WHAT THE TASK ASKS: Could you find each line of the data below that contains the word "blog" and copy those lines?

___ SUPPLIED DATA

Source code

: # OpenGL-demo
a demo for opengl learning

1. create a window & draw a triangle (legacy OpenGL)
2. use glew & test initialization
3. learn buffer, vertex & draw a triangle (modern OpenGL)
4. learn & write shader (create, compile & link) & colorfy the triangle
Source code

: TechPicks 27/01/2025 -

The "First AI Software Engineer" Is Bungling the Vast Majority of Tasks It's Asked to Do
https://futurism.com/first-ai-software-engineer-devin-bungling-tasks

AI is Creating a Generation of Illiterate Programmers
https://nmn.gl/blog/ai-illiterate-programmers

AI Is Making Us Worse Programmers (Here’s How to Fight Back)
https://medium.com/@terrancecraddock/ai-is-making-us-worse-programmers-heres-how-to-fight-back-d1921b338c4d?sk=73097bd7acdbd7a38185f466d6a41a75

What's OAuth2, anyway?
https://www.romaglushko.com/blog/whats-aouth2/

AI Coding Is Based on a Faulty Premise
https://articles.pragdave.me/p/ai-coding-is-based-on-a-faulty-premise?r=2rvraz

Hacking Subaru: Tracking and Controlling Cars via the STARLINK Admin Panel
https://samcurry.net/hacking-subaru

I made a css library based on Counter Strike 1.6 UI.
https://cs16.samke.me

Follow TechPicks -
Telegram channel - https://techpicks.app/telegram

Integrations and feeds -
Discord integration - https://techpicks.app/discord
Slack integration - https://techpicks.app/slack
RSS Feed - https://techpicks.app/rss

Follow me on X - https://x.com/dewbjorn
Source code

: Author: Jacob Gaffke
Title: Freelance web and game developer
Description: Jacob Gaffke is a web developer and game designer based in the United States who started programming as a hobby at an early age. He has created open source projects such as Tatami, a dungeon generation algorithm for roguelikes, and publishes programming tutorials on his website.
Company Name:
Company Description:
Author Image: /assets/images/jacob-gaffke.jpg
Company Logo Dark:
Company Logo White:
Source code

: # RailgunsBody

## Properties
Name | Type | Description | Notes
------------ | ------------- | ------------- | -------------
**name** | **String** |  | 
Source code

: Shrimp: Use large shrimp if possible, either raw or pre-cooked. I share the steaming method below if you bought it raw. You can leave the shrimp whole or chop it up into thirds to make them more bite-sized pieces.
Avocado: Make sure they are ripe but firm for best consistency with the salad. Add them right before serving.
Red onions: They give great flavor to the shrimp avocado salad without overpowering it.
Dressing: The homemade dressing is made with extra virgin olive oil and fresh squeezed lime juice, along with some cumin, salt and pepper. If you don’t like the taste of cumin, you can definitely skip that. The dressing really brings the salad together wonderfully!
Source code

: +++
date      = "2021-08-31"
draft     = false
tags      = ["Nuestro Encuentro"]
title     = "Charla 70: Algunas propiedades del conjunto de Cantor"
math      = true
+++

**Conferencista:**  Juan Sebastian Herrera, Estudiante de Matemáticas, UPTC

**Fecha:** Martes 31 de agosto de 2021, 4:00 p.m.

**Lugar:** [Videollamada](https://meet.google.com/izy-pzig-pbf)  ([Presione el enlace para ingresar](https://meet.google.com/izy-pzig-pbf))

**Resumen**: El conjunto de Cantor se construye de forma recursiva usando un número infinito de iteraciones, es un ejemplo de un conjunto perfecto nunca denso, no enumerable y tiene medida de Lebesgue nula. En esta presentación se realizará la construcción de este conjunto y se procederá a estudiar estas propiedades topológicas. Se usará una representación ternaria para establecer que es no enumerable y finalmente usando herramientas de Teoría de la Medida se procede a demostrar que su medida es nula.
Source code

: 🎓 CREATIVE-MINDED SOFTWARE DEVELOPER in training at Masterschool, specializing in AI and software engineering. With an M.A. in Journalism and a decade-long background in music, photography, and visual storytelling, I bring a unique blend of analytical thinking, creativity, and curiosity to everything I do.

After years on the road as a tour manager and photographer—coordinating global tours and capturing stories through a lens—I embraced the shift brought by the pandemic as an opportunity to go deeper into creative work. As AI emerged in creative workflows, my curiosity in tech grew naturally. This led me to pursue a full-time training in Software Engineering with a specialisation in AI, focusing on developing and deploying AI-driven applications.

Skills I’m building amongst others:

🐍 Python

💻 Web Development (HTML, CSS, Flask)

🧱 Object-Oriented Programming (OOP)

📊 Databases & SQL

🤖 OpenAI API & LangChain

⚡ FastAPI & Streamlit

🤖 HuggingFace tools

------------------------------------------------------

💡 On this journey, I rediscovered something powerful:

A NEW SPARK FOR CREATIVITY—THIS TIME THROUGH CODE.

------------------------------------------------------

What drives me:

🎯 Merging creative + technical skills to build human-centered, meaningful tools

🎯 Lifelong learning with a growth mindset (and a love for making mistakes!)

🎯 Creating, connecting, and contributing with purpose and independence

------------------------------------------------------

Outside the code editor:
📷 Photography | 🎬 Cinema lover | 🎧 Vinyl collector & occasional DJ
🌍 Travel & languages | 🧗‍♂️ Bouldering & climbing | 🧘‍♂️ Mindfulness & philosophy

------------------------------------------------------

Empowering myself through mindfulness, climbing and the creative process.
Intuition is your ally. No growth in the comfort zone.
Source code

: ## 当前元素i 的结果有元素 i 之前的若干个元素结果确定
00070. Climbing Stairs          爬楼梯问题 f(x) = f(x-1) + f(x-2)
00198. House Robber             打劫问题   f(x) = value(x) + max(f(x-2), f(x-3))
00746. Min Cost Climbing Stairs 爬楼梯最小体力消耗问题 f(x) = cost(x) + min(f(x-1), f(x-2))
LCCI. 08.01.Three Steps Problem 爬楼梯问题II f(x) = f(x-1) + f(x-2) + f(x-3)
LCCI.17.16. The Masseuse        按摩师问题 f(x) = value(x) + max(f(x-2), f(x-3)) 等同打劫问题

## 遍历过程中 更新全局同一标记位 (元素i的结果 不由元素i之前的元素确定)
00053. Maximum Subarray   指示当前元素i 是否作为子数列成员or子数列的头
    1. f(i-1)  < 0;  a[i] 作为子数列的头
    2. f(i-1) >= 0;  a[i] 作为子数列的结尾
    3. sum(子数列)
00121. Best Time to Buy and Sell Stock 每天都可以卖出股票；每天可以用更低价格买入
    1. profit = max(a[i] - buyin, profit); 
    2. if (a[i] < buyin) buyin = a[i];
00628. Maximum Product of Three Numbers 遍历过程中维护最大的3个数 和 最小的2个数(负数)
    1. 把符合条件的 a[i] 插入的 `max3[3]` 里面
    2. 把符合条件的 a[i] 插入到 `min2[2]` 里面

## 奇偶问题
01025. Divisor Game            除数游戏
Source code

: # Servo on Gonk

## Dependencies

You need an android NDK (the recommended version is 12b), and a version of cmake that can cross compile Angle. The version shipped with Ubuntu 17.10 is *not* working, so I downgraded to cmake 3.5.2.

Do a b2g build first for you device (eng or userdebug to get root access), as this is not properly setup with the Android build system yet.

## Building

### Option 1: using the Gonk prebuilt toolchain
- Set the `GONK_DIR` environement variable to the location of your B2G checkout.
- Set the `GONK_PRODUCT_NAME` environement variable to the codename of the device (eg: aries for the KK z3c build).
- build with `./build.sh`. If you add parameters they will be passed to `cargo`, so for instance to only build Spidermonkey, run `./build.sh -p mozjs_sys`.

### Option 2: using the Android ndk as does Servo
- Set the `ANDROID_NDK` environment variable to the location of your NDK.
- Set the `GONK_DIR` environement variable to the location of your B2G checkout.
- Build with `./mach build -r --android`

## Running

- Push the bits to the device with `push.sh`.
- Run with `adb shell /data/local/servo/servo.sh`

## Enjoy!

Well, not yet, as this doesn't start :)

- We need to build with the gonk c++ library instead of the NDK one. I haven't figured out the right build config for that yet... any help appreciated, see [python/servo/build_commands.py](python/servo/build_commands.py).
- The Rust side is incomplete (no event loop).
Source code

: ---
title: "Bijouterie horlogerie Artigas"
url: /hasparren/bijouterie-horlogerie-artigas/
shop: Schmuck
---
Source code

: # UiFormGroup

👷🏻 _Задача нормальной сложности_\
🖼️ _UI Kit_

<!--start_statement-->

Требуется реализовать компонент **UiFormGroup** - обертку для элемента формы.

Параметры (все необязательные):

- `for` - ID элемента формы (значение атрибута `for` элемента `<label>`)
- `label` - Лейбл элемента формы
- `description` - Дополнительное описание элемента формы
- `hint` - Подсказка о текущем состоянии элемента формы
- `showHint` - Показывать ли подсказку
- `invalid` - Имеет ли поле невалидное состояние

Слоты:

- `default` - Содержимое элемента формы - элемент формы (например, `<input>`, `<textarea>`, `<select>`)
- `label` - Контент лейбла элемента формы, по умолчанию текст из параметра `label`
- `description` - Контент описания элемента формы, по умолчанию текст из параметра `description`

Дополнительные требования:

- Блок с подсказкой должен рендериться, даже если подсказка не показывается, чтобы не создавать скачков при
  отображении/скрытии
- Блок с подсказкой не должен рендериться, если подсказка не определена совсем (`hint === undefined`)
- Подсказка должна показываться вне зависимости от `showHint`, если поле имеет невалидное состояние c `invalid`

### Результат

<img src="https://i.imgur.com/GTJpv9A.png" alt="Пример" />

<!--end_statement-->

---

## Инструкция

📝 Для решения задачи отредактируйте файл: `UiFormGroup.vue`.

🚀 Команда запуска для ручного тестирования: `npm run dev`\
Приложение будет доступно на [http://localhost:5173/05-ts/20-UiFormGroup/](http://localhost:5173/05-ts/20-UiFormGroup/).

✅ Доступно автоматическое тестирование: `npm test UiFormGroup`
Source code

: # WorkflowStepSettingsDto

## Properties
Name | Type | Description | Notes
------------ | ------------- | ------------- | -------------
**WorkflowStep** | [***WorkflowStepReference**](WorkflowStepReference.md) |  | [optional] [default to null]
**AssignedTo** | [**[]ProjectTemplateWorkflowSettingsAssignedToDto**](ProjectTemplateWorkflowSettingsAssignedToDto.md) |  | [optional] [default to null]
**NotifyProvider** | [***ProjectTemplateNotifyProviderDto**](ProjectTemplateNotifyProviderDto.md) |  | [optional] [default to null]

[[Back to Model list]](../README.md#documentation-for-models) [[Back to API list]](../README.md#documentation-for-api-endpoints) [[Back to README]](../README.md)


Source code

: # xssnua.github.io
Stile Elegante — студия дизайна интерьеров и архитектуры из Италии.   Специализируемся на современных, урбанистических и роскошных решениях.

______

THE ANSWER:
https://nmn.gl/blog/ai-illiterate-programmers
https://www.romaglushko.com/blog/whats-aouth2/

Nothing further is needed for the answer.